[Dataset entries — start]

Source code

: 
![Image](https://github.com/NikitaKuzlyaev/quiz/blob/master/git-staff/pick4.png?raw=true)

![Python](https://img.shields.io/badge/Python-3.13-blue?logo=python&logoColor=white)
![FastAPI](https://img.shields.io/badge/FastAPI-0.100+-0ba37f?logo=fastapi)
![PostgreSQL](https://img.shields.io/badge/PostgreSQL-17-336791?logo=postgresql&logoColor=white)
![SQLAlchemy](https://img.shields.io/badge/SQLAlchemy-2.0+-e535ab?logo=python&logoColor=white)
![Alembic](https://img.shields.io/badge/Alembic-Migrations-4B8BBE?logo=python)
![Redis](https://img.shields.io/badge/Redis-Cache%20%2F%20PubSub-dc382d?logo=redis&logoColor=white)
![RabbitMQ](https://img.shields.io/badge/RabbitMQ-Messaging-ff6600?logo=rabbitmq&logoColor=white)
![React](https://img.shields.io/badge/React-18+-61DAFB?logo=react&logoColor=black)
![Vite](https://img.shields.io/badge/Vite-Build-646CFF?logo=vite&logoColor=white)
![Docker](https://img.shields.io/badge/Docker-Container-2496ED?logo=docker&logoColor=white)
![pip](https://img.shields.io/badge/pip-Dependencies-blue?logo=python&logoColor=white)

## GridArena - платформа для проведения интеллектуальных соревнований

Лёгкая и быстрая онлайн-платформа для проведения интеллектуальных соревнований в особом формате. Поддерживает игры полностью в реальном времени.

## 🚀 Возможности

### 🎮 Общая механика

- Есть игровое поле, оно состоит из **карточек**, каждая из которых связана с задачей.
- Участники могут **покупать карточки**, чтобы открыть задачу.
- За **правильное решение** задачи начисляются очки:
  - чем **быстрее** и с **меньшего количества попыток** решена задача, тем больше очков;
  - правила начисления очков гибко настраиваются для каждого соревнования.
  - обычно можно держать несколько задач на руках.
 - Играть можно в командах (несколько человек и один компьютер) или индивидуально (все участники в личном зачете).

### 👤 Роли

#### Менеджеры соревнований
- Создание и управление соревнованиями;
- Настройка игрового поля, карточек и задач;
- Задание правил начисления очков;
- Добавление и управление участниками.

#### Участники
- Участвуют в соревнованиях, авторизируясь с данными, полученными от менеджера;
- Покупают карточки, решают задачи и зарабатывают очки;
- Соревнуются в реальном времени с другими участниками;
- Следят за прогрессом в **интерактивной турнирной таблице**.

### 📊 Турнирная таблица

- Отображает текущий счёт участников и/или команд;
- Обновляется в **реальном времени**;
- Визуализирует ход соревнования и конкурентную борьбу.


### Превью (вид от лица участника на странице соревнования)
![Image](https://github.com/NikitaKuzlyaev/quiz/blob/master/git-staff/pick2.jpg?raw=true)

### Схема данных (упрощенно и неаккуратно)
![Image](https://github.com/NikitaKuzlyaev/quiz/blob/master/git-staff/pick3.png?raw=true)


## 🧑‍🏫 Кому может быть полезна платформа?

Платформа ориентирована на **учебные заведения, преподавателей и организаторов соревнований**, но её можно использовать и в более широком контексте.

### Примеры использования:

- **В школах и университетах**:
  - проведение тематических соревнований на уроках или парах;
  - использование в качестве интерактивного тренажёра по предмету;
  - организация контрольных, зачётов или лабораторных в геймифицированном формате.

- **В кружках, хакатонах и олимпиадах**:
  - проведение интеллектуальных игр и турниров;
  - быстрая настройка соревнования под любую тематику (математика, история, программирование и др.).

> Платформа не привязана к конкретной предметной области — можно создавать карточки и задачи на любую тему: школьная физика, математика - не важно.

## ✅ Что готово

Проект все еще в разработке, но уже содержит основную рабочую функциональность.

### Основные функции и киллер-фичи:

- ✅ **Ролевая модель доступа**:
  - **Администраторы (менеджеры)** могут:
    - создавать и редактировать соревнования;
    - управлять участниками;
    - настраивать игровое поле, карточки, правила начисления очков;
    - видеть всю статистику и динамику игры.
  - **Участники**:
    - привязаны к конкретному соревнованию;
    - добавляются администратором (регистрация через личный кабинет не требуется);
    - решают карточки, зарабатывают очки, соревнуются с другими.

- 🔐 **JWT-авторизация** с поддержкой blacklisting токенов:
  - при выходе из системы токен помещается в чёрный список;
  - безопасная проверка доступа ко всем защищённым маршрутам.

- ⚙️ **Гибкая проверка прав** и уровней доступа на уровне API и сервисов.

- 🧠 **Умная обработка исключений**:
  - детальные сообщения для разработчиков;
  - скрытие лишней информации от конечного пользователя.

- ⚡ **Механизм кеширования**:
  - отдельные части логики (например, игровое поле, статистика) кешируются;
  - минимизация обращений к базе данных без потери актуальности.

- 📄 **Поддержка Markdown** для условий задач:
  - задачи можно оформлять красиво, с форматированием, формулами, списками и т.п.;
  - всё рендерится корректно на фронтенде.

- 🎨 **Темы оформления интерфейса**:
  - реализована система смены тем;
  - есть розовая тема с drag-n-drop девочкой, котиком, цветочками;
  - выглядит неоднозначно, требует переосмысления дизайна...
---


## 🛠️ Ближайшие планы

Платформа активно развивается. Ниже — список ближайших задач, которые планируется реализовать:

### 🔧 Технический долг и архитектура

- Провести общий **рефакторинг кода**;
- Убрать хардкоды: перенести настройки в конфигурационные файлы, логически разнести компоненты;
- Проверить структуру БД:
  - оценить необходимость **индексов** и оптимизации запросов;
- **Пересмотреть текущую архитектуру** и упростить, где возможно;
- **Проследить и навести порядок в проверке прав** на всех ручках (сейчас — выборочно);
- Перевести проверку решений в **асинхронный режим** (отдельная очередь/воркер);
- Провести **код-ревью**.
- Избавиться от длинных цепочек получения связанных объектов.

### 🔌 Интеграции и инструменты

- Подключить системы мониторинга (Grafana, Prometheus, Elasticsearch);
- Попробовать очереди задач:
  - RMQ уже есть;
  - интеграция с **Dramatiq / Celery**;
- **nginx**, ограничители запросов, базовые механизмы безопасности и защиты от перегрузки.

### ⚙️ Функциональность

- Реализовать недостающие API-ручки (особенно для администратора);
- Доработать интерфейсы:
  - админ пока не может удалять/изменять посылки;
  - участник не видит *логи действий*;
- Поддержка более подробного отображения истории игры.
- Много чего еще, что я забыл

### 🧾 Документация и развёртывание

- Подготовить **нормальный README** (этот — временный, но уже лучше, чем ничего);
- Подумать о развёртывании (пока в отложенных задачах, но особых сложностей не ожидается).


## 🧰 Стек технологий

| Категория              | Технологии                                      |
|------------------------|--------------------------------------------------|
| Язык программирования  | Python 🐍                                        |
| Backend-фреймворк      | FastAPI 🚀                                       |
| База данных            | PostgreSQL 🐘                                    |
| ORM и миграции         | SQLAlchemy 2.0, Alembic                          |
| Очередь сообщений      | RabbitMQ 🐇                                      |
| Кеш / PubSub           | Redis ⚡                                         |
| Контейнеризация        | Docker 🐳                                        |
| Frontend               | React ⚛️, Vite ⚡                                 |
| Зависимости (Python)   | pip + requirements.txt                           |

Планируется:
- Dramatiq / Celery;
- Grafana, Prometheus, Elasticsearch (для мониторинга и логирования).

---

[Dataset entries — finish]

◆ Required work
Every record above is to be restated exactly as it reads.

◆ Completed task
Source code

: 
![Image](https://github.com/NikitaKuzlyaev/quiz/blob/master/git-staff/pick4.png?raw=true)

![Python](https://img.shields.io/badge/Python-3.13-blue?logo=python&logoColor=white)
![FastAPI](https://img.shields.io/badge/FastAPI-0.100+-0ba37f?logo=fastapi)
![PostgreSQL](https://img.shields.io/badge/PostgreSQL-17-336791?logo=postgresql&logoColor=white)
![SQLAlchemy](https://img.shields.io/badge/SQLAlchemy-2.0+-e535ab?logo=python&logoColor=white)
![Alembic](https://img.shields.io/badge/Alembic-Migrations-4B8BBE?logo=python)
![Redis](https://img.shields.io/badge/Redis-Cache%20%2F%20PubSub-dc382d?logo=redis&logoColor=white)
![RabbitMQ](https://img.shields.io/badge/RabbitMQ-Messaging-ff6600?logo=rabbitmq&logoColor=white)
![React](https://img.shields.io/badge/React-18+-61DAFB?logo=react&logoColor=black)
![Vite](https://img.shields.io/badge/Vite-Build-646CFF?logo=vite&logoColor=white)
![Docker](https://img.shields.io/badge/Docker-Container-2496ED?logo=docker&logoColor=white)
![pip](https://img.shields.io/badge/pip-Dependencies-blue?logo=python&logoColor=white)

## GridArena - платформа для проведения интеллектуальных соревнований

Лёгкая и быстрая онлайн-платформа для проведения интеллектуальных соревнований в особом формате. Поддерживает игры полностью в реальном времени.

## 🚀 Возможности

### 🎮 Общая механика

- Есть игровое поле, оно состоит из **карточек**, каждая из которых связана с задачей.
- Участники могут **покупать карточки**, чтобы открыть задачу.
- За **правильное решение** задачи начисляются очки:
  - чем **быстрее** и с **меньшего количества попыток** решена задача, тем больше очков;
  - правила начисления очков гибко настраиваются для каждого соревнования.
  - обычно можно держать несколько задач на руках.
 - Играть можно в командах (несколько человек и один компьютер) или индивидуально (все участники в личном зачете).

### 👤 Роли

#### Менеджеры соревнований
- Создание и управление соревнованиями;
- Настройка игрового поля, карточек и задач;
- Задание правил начисления очков;
- Добавление и управление участниками.

#### Участники
- Участвуют в соревнованиях, авторизируясь с данными, полученными от менеджера;
- Покупают карточки, решают задачи и зарабатывают очки;
- Соревнуются в реальном времени с другими участниками;
- Следят за прогрессом в **интерактивной турнирной таблице**.

### 📊 Турнирная таблица

- Отображает текущий счёт участников и/или команд;
- Обновляется в **реальном времени**;
- Визуализирует ход соревнования и конкурентную борьбу.


### Превью (вид от лица участника на странице соревнования)
![Image](https://github.com/NikitaKuzlyaev/quiz/blob/master/git-staff/pick2.jpg?raw=true)

### Схема данных (упрощенно и неаккуратно)
![Image](https://github.com/NikitaKuzlyaev/quiz/blob/master/git-staff/pick3.png?raw=true)


## 🧑‍🏫 Кому может быть полезна платформа?

Платформа ориентирована на **учебные заведения, преподавателей и организаторов соревнований**, но её можно использовать и в более широком контексте.

### Примеры использования:

- **В школах и университетах**:
  - проведение тематических соревнований на уроках или парах;
  - использование в качестве интерактивного тренажёра по предмету;
  - организация контрольных, зачётов или лабораторных в геймифицированном формате.

- **В кружках, хакатонах и олимпиадах**:
  - проведение интеллектуальных игр и турниров;
  - быстрая настройка соревнования под любую тематику (математика, история, программирование и др.).

> Платформа не привязана к конкретной предметной области — можно создавать карточки и задачи на любую тему: школьная физика, математика - не важно.

## ✅ Что готово

Проект все еще в разработке, но уже содержит основную рабочую функциональность.

### Основные функции и киллер-фичи:

- ✅ **Ролевая модель доступа**:
  - **Администраторы (менеджеры)** могут:
    - создавать и редактировать соревнования;
    - управлять участниками;
    - настраивать игровое поле, карточки, правила начисления очков;
    - видеть всю статистику и динамику игры.
  - **Участники**:
    - привязаны к конкретному соревнованию;
    - добавляются администратором (регистрация через личный кабинет не требуется);
    - решают карточки, зарабатывают очки, соревнуются с другими.

- 🔐 **JWT-авторизация** с поддержкой blacklisting токенов:
  - при выходе из системы токен помещается в чёрный список;
  - безопасная проверка доступа ко всем защищённым маршрутам.

- ⚙️ **Гибкая проверка прав** и уровней доступа на уровне API и сервисов.

- 🧠 **Умная обработка исключений**:
  - детальные сообщения для разработчиков;
  - скрытие лишней информации от конечного пользователя.

- ⚡ **Механизм кеширования**:
  - отдельные части логики (например, игровое поле, статистика) кешируются;
  - минимизация обращений к базе данных без потери актуальности.

- 📄 **Поддержка Markdown** для условий задач:
  - задачи можно оформлять красиво, с форматированием, формулами, списками и т.п.;
  - всё рендерится корректно на фронтенде.

- 🎨 **Темы оформления интерфейса**:
  - реализована система смены тем;
  - есть розовая тема с drag-n-drop девочкой, котиком, цветочками;
  - выглядит неоднозначно, требует переосмысления дизайна...
---


## 🛠️ Ближайшие планы

Платформа активно развивается. Ниже — список ближайших задач, которые планируется реализовать:

### 🔧 Технический долг и архитектура

- Провести общий **рефакторинг кода**;
- Убрать хардкоды: перенести настройки в конфигурационные файлы, логически разнести компоненты;
- Проверить структуру БД:
  - оценить необходимость **индексов** и оптимизации запросов;
- **Пересмотреть текущую архитектуру** и упростить, где возможно;
- **Проследить и навести порядок в проверке прав** на всех ручках (сейчас — выборочно);
- Перевести проверку решений в **асинхронный режим** (отдельная очередь/воркер);
- Провести **код-ревью**.
- Избавиться от длинных цепочек получения связанных объектов.

### 🔌 Интеграции и инструменты

- Подключить системы мониторинга (Grafana, Prometheus, Elasticsearch);
- Попробовать очереди задач:
  - RMQ уже есть;
  - интеграция с **Dramatiq / Celery**;
- **nginx**, ограничители запросов, базовые механизмы безопасности и защиты от перегрузки.

### ⚙️ Функциональность

- Реализовать недостающие API-ручки (особенно для администратора);
- Доработать интерфейсы:
  - админ пока не может удалять/изменять посылки;
  - участник не видит *логи действий*;
- Поддержка более подробного отображения истории игры.
- Много чего еще, что я забыл

### 🧾 Документация и развёртывание

- Подготовить **нормальный README** (этот — временный, но уже лучше, чем ничего);
- Подумать о развёртывании (пока в отложенных задачах, но особых сложностей не ожидается).


## 🧰 Стек технологий

| Категория              | Технологии                                      |
|------------------------|--------------------------------------------------|
| Язык программирования  | Python 🐍                                        |
| Backend-фреймворк      | FastAPI 🚀                                       |
| База данных            | PostgreSQL 🐘                                    |
| ORM и миграции         | SQLAlchemy 2.0, Alembic                          |
| Очередь сообщений      | RabbitMQ 🐇                                      |
| Кеш / PubSub           | Redis ⚡                                         |
| Контейнеризация        | Docker 🐳                                        |
| Frontend               | React ⚛️, Vite ⚡                                 |
| Зависимости (Python)   | pip + requirements.txt                           |

Планируется:
- Dramatiq / Celery;
- Grafana, Prometheus, Elasticsearch (для мониторинга и логирования).

---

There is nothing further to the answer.